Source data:
+++

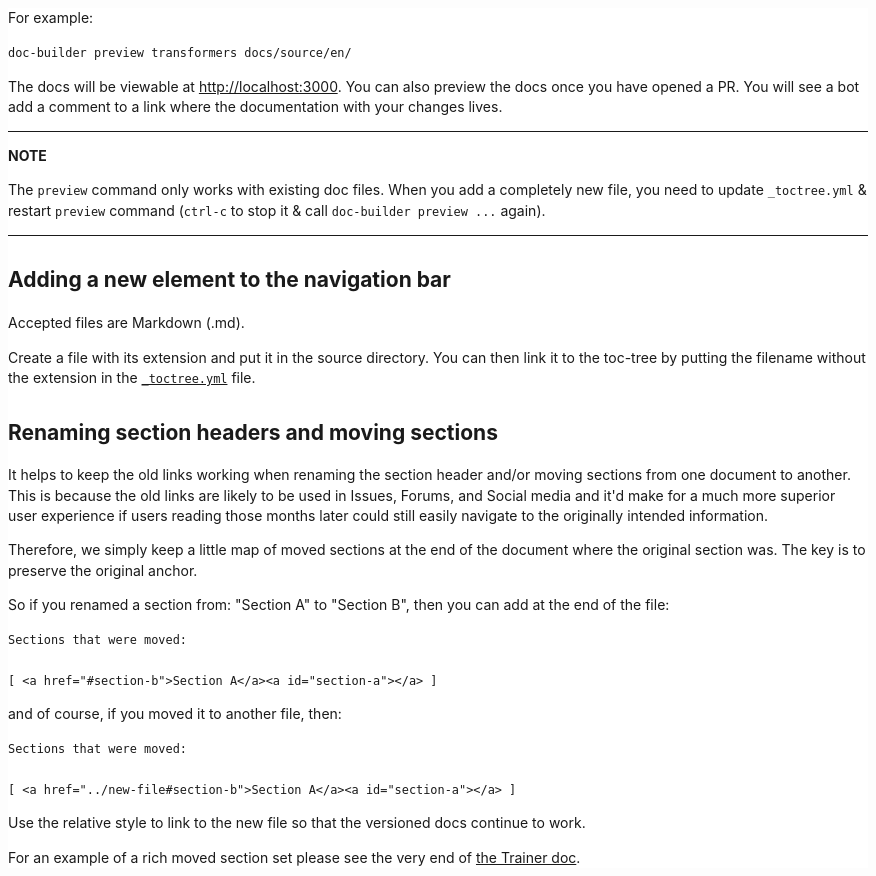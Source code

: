 For example:

```bash
doc-builder preview transformers docs/source/en/
```

The docs will be viewable at [http://localhost:3000](http://localhost:3000). You can also preview the docs once you have opened a PR. You will see a bot add a comment to a link where the documentation with your changes lives.

---
**NOTE**

The `preview` command only works with existing doc files. When you add a completely new file, you need to update `_toctree.yml` & restart `preview` command (`ctrl-c` to stop it & call `doc-builder preview ...` again).

---

## Adding a new element to the navigation bar

Accepted files are Markdown (.md).

Create a file with its extension and put it in the source directory. You can then link it to the toc-tree by putting
the filename without the extension in the [`_toctree.yml`](https://github.com/huggingface/transformers/blob/main/docs/source/en/_toctree.yml) file.

## Renaming section headers and moving sections

It helps to keep the old links working when renaming the section header and/or moving sections from one document to another. This is because the old links are likely to be used in Issues, Forums, and Social media and it'd make for a much more superior user experience if users reading those months later could still easily navigate to the originally intended information.

Therefore, we simply keep a little map of moved sections at the end of the document where the original section was. The key is to preserve the original anchor.

So if you renamed a section from: "Section A" to "Section B", then you can add at the end of the file:

```
Sections that were moved:

[ <a href="#section-b">Section A</a><a id="section-a"></a> ]
```
and of course, if you moved it to another file, then:

```
Sections that were moved:

[ <a href="../new-file#section-b">Section A</a><a id="section-a"></a> ]
```

Use the relative style to link to the new file so that the versioned docs continue to work.

For an example of a rich moved section set please see the very end of [the Trainer doc](https://github.com/huggingface/transformers/blob/main/docs/source/en/main_classes/trainer.md).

+++

Your assignment
Return, unchanged, the run of lines above that opens with the line containing "command only works" and closes with the line containing "## Renaming section". Include both.

Solution below
The `preview` command only works with existing doc files. When you add a completely new file, you need to update `_toctree.yml` & restart `preview` command (`ctrl-c` to stop it & call `doc-builder preview ...` again).

---

## Adding a new element to the navigation bar

Accepted files are Markdown (.md).

Create a file with its extension and put it in the source directory. You can then link it to the toc-tree by putting
the filename without the extension in the [`_toctree.yml`](https://github.com/huggingface/transformers/blob/main/docs/source/en/_toctree.yml) file.

## Renaming section headers and moving sections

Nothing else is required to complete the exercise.